[Date Prev][Date Next][Thread Prev][Thread Next][Date Index][Thread Index]

[netCDF #UPO-861727]: getVar crashed with compressed file



Use of the imap argument is very rare. My curiosity is why
you guys were using it at all. 

> The function is only slow when we are working with compressed netcdf file 
> (produced by nccopy). If we read off the uncompressed file, the performance 
> seems to be ok.
> 
> I did not personally wrote that part of the code, but looking at the 
> documentation:
> 
> Imap
> Vector of integers that specifies the mapping between the dimensions of a 
> netCDF variable and the in-memory structure of the internal data array. 
> imap[0] gives the distance between elements of the internal array 
> corresponding to the most slowly varying dimension of the netCDF variable. 

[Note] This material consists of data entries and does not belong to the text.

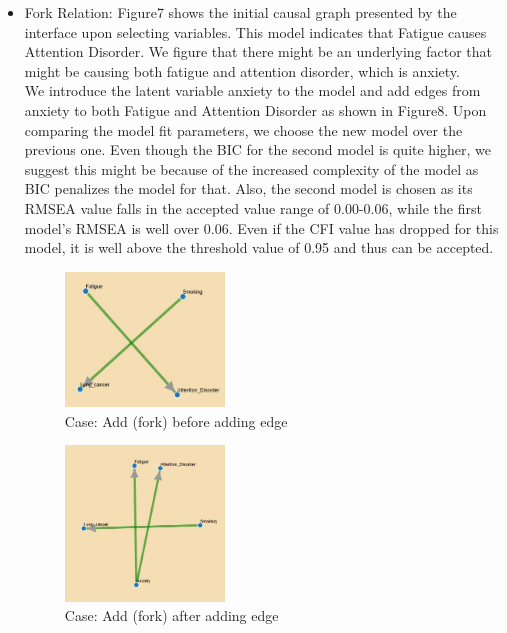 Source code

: \documentclass{vgtc}                          %
\begin{document}
\begin{itemize}
    \item Fork Relation: Figure7 shows the initial causal graph presented by the interface upon selecting variables. This model indicates that Fatigue causes Attention Disorder. We figure that there might be an underlying factor that might be causing both fatigue and attention disorder, which is anxiety. 
    \\[1em]
    We introduce the latent variable anxiety to the model and add edges from anxiety to both Fatigue and Attention Disorder as shown in Figure8. Upon comparing the model fit parameters, we choose the new model over the previous one. Even though the BIC for the second model is quite higher, we suggest this might be because of the increased complexity of the model as BIC penalizes the model for that. Also, the second model is chosen as its RMSEA value falls in the accepted value range of 0.00-0.06, while the first model's RMSEA is well over 0.06. Even if the CFI value has dropped for this model, it is well above the threshold value of 0.95 and thus can be accepted. 

    
    
    \begin{figure}[H]
      \caption{Case: Add (fork) before adding edge}
      \centering
      \includegraphics[width=0.4\textwidth]{c2_1}
    \end{figure}
    
    \begin{figure}[H]
      \caption{Case: Add (fork) after adding edge}
      \centering
      \includegraphics[width=0.4\textwidth]{c2_2}
    \end{figure}
    

\end{itemize}
\end{document}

> imap[n-1] (where n is the rank of the netCDF variable) gives the distance 
> between elements of the internal array corresponding to the most rapidly 
> varying dimension of the netCDF variable. Intervening imap elements 
> correspond to other dimensions of the netCDF variable in the obvious way. 

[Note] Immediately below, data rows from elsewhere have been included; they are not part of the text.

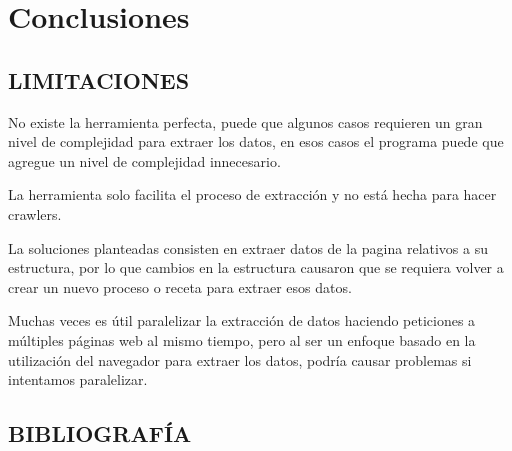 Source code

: \documentclass[12pt]{report}
\begin{document}

\chapter{Conclusiones}

\section[Limitaciones]{LIMITACIONES}

No existe la herramienta perfecta, puede que algunos casos requieren un gran nivel de complejidad para extraer los datos, en esos casos el programa puede que agregue un nivel de complejidad innecesario.

La herramienta solo facilita el proceso de extracción y no está hecha para hacer crawlers.

La soluciones planteadas consisten en extraer datos de la pagina relativos a su estructura, por lo que cambios en la estructura causaron que se requiera volver a crear un nuevo proceso o receta para extraer esos datos.

Muchas veces es útil paralelizar la extracción de datos haciendo peticiones a múltiples páginas web al mismo tiempo, pero al ser un enfoque basado en la utilización del navegador para extraer los datos, podría causar problemas si intentamos paralelizar.

\break

\section[Bibliografía]{BIBLIOGRAFÍA}

\nocite{*}



\break
\end{document}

> Distances between elements are specified in type-independent units of 
> elements (the distance between internal elements that occupy adjacent memory 
> locations is 1 and not the element's byte-length as in netCDF 2).
> 
> 
> Does it matter if the size of the dataValues does not match up with the size 
> of the variables I am trying to read ?
> 
> For example,
> 
> If the size of the variable is 100X100 and I only need 2X2 from it. If I 
> allocate the data array size of 4, do I need to use imap in this case ?
> 
> 
> Thank you very much,
> 
> Norman
> 
> -----Original Message-----
> From: Unidata netCDF Support <address@hidden>
> Sent: Friday, August 17, 2018 4:11 PM
> To: Lo, Norman <address@hidden>
> Cc: address@hidden; Lo, Norman <address@hidden>
> Subject: [netCDF #UPO-861727]: getVar crashed with compressed file
> 
> Now I understand; you were using the getvarm functions of the netcdf-c API. 
> These are known to be slow for large reads.
> What led you to use the version of getVar with the imap argument.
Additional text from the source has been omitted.